Work to complete: Pictures in the data below are not part of the copy; transcribe everything else exactly.

*-*-*

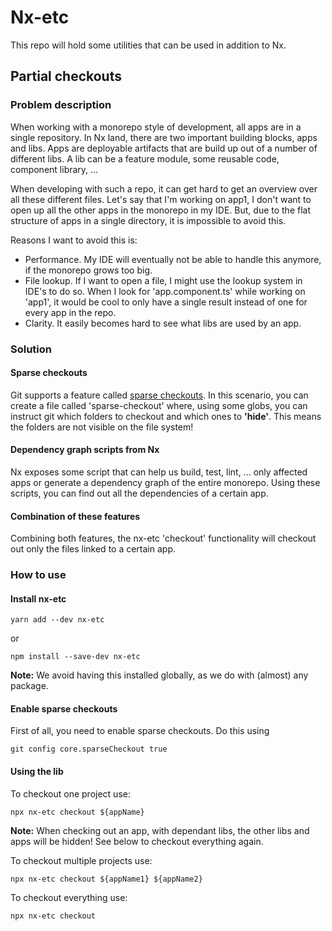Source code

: # Nx-etc

This repo will hold some utilities that can be used in addition to Nx. 

## Partial checkouts

### Problem description

When working with a monorepo style of development, all apps are in a single repository. In Nx land, there are two important building blocks, apps and libs. Apps are deployable artifacts that are build up out of a number of different libs. A lib can be a feature module, some reusable code, component library, ... 

When developing with such a repo, it can get hard to get an overview over all these different files. Let's say that I'm working on app1, I don't want to open up all the other apps in the monorepo in my IDE. But, due to the flat structure of apps in a single directory, it is impossible to avoid this. 

Reasons I want to avoid this is:
- Performance. My IDE will eventually not be able to handle this anymore, if the monorepo grows too big.
- File lookup. If I want to open a file, I might use the lookup system in IDE's to do so. When I look for 'app.component.ts' while working on 'app1', it would be cool to only have a single result instead of one for every app in the repo.
- Clarity. It easily becomes hard to see what libs are used by an app.

### Solution

#### Sparse checkouts

Git supports a feature called [sparse checkouts](https://git-scm.com/docs/git-read-tree#_sparse_checkout). In this scenario, you can create a file called 'sparse-checkout' where, using some globs, you can instruct git which folders to checkout and which ones to **'hide'**. This means the folders are not visible on the file system!


#### Dependency graph scripts from Nx

Nx exposes some script that can help us build, test, lint, ... only affected apps or generate a dependency graph of the entire monorepo. Using these scripts, you can find out all the dependencies of a certain app.

#### Combination of these features

Combining both features, the nx-etc 'checkout' functionality will checkout out only the files linked to a certain app.

### How to use

#### Install nx-etc

```yarn add --dev nx-etc```

or
 
```npm install --save-dev nx-etc```

**Note:** We avoid having this installed globally, as we do with (almost) any package.

#### Enable sparse checkouts

First of all, you need to enable sparse checkouts. Do this using

```git config core.sparseCheckout true```

#### Using the lib

To checkout one project use:

```npx nx-etc checkout ${appName}```

**Note:** When checking out an app, with dependant libs, the other libs and apps will be hidden! See below to checkout everything again.

To checkout multiple projects use:

```npx nx-etc checkout ${appName1} ${appName2}```

To checkout everything use:

```npx nx-etc checkout```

*-*-*

Solution for this problem:
Source code

: # Nx-etc

This repo will hold some utilities that can be used in addition to Nx. 

## Partial checkouts

### Problem description

When working with a monorepo style of development, all apps are in a single repository. In Nx land, there are two important building blocks, apps and libs. Apps are deployable artifacts that are build up out of a number of different libs. A lib can be a feature module, some reusable code, component library, ... 

When developing with such a repo, it can get hard to get an overview over all these different files. Let's say that I'm working on app1, I don't want to open up all the other apps in the monorepo in my IDE. But, due to the flat structure of apps in a single directory, it is impossible to avoid this. 

Reasons I want to avoid this is:
- Performance. My IDE will eventually not be able to handle this anymore, if the monorepo grows too big.
- File lookup. If I want to open a file, I might use the lookup system in IDE's to do so. When I look for 'app.component.ts' while working on 'app1', it would be cool to only have a single result instead of one for every app in the repo.
- Clarity. It easily becomes hard to see what libs are used by an app.

### Solution

#### Sparse checkouts

Git supports a feature called [sparse checkouts](https://git-scm.com/docs/git-read-tree#_sparse_checkout). In this scenario, you can create a file called 'sparse-checkout' where, using some globs, you can instruct git which folders to checkout and which ones to **'hide'**. This means the folders are not visible on the file system!


#### Dependency graph scripts from Nx

Nx exposes some script that can help us build, test, lint, ... only affected apps or generate a dependency graph of the entire monorepo. Using these scripts, you can find out all the dependencies of a certain app.

#### Combination of these features

Combining both features, the nx-etc 'checkout' functionality will checkout out only the files linked to a certain app.

### How to use

#### Install nx-etc

```yarn add --dev nx-etc```

or
 
```npm install --save-dev nx-etc```

**Note:** We avoid having this installed globally, as we do with (almost) any package.

#### Enable sparse checkouts

First of all, you need to enable sparse checkouts. Do this using

```git config core.sparseCheckout true```

#### Using the lib

To checkout one project use:

```npx nx-etc checkout ${appName}```

**Note:** When checking out an app, with dependant libs, the other libs and apps will be hidden! See below to checkout everything again.

To checkout multiple projects use:

```npx nx-etc checkout ${appName1} ${appName2}```

To checkout everything use:

```npx nx-etc checkout```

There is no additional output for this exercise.